Pero a los 42 minutos, todos nos quedamos con la boca abierta cuando el
puntero izquierdo de Estrella Polar clavó un tiro libre desde muy lejos y se
pusieron arriba 2 a 1. Entonces sí, Herminio Silva pensó en su empleo y
alargó el partido hasta que Padín entró en el área y ni bien se le acercó un
defensor pitó. Ahí nomás dio un pitazo estridente, aparatoso y sancionó el
penal. En ese tiempo el lugar de ejecución no estaba señalado con una mancha
blanca y había que contar doce pasos de hombre. Herminio Silva no alcanzó
siquiera a recoger la pelota porque el lateral derecho de Estrella Polar, el
Colo Rivero, lo durmió de un cachetazo en la nariz.

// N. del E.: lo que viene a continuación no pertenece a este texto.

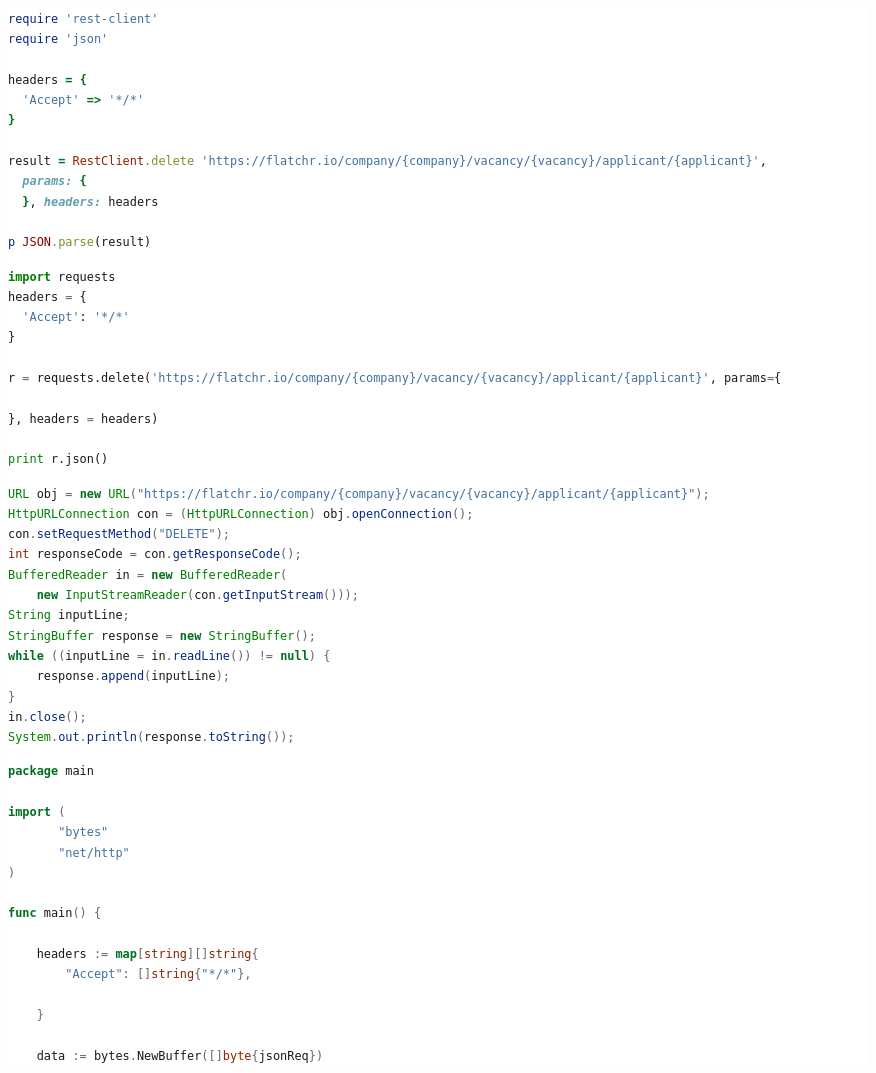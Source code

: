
 ```ruby
require 'rest-client'
require 'json'

headers = {
  'Accept' => '*/*'
}

result = RestClient.delete 'https://flatchr.io/company/{company}/vacancy/{vacancy}/applicant/{applicant}',
  params: {
  }, headers: headers

p JSON.parse(result)

```

```python
import requests
headers = {
  'Accept': '*/*'
}

r = requests.delete('https://flatchr.io/company/{company}/vacancy/{vacancy}/applicant/{applicant}', params={

}, headers = headers)

print r.json()

```

```java
URL obj = new URL("https://flatchr.io/company/{company}/vacancy/{vacancy}/applicant/{applicant}");
HttpURLConnection con = (HttpURLConnection) obj.openConnection();
con.setRequestMethod("DELETE");
int responseCode = con.getResponseCode();
BufferedReader in = new BufferedReader(
    new InputStreamReader(con.getInputStream()));
String inputLine;
StringBuffer response = new StringBuffer();
while ((inputLine = in.readLine()) != null) {
    response.append(inputLine);
}
in.close();
System.out.println(response.toString());

```

```go
package main

import (
       "bytes"
       "net/http"
)

func main() {

    headers := map[string][]string{
        "Accept": []string{"*/*"},

    }

    data := bytes.NewBuffer([]byte{jsonReq})
```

Hubo tanta pelea que se
hizo de noche y no hubo manera de despejar la cancha ni de despertar a
Herminio Silva. El comisario, con la linterna encendida, suspendió el
partido y ordenó disparar al aire. Esa noche el comando militar dictó estado
de emergencia, o algo así, y mandó a enganchar un tren para expulsar del
pueblo a toda persona que no tuviera apariencia de vivir allí.
Continuará...


Osvaldo Soriano (1943/1997), escritor y periodista argentino, nació en Mar del Plata el 6 de enero de 1943. Durante la niñez varió permanentemente de residencia siguiendo el destino familiar. El desarraigo lo marcó.
Ganó sus primeros pesos jugando al fútbol y nunca terminó el ciclo secundario. Muy joven escribió sus primeros cuentos. Luego ejercería el periodismo en El Eco de Tandil, Primera Plana, Panorama, La Opinión y El Cronista.

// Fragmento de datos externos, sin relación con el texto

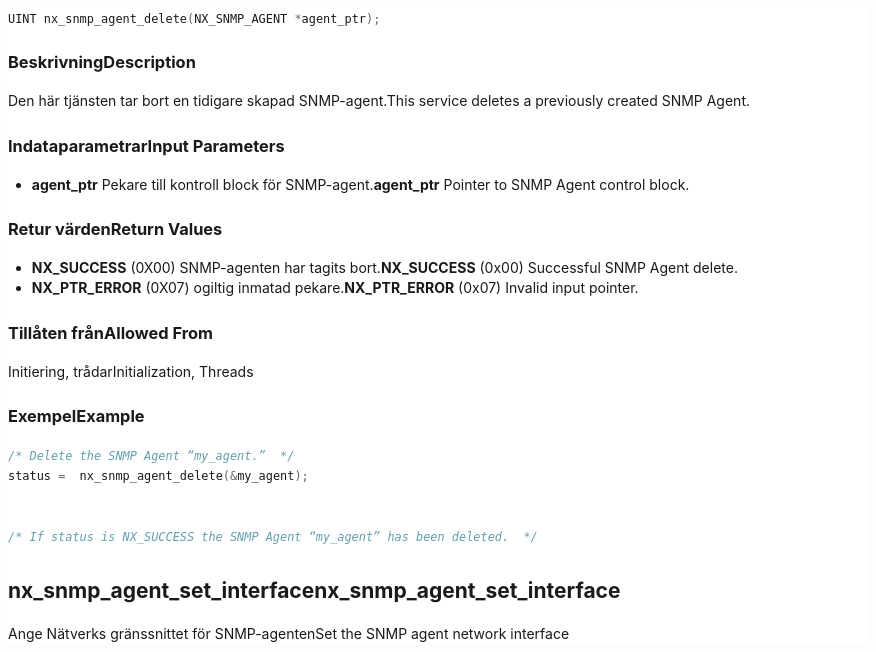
 ```C
UINT nx_snmp_agent_delete(NX_SNMP_AGENT *agent_ptr);
```
### <a name="description"></a><span data-ttu-id="11ccd-460">Beskrivning</span><span class="sxs-lookup"><span data-stu-id="11ccd-460">Description</span></span>

<span data-ttu-id="11ccd-461">Den här tjänsten tar bort en tidigare skapad SNMP-agent.</span><span class="sxs-lookup"><span data-stu-id="11ccd-461">This service deletes a previously created SNMP Agent.</span></span>

### <a name="input-parameters"></a><span data-ttu-id="11ccd-462">Indataparametrar</span><span class="sxs-lookup"><span data-stu-id="11ccd-462">Input Parameters</span></span>

- <span data-ttu-id="11ccd-463">**agent_ptr** Pekare till kontroll block för SNMP-agent.</span><span class="sxs-lookup"><span data-stu-id="11ccd-463">**agent_ptr** Pointer to SNMP Agent control block.</span></span>

### <a name="return-values"></a><span data-ttu-id="11ccd-464">Retur värden</span><span class="sxs-lookup"><span data-stu-id="11ccd-464">Return Values</span></span>

- <span data-ttu-id="11ccd-465">**NX_SUCCESS** (0X00) SNMP-agenten har tagits bort.</span><span class="sxs-lookup"><span data-stu-id="11ccd-465">**NX_SUCCESS** (0x00) Successful SNMP Agent delete.</span></span>
- <span data-ttu-id="11ccd-466">**NX_PTR_ERROR** (0X07) ogiltig inmatad pekare.</span><span class="sxs-lookup"><span data-stu-id="11ccd-466">**NX_PTR_ERROR** (0x07) Invalid input pointer.</span></span>

### <a name="allowed-from"></a><span data-ttu-id="11ccd-467">Tillåten från</span><span class="sxs-lookup"><span data-stu-id="11ccd-467">Allowed From</span></span>

<span data-ttu-id="11ccd-468">Initiering, trådar</span><span class="sxs-lookup"><span data-stu-id="11ccd-468">Initialization, Threads</span></span>

### <a name="example"></a><span data-ttu-id="11ccd-469">Exempel</span><span class="sxs-lookup"><span data-stu-id="11ccd-469">Example</span></span>

```c
/* Delete the SNMP Agent “my_agent.”  */
status =  nx_snmp_agent_delete(&my_agent);


/* If status is NX_SUCCESS the SNMP Agent “my_agent” has been deleted.  */
```

## <a name="nx_snmp_agent_set_interface"></a><span data-ttu-id="11ccd-470">nx_snmp_agent_set_interface</span><span class="sxs-lookup"><span data-stu-id="11ccd-470">nx_snmp_agent_set_interface</span></span>
<span data-ttu-id="11ccd-471">Ange Nätverks gränssnittet för SNMP-agenten</span><span class="sxs-lookup"><span data-stu-id="11ccd-471">Set the SNMP agent network interface</span></span>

Publicó su primera novela, titulada "Triste, solitario y final", en 1973. Ya en el exilio europeo a causa de la dictadura militar, publicó No habrá más penas ni olvido (1978) y Cuarteles de invierno (1980).
De vuelta al país continuó su actividad literaria, al mismo tiempo que su profesión de periodista. En 1987 fundó el diario Página/12, para el cual escribió contratapas hasta 1997.
Su último libro fue La hora sin sombra (1995). Varias de sus novelas han sido llevadas al cine y su obra se tradujo en más de veinte países.
Aunque él desestimara sus propios logros, ha vendido más de un millón de ejemplares y ha sido reconocido internacionalmente por su producción literaria. Premios que obtuvo: Raymond Chandler Award (1994) que antes había ganado Graham Greene. La revista "Análisis" de Santiago de Chile, le otorgó el premio Carrasco Tapia. En Argentina lo distinguieron las fundaciones Konex y Quinquela Martín.
Murió el 29 de enero de 1997 en Buenos Aires.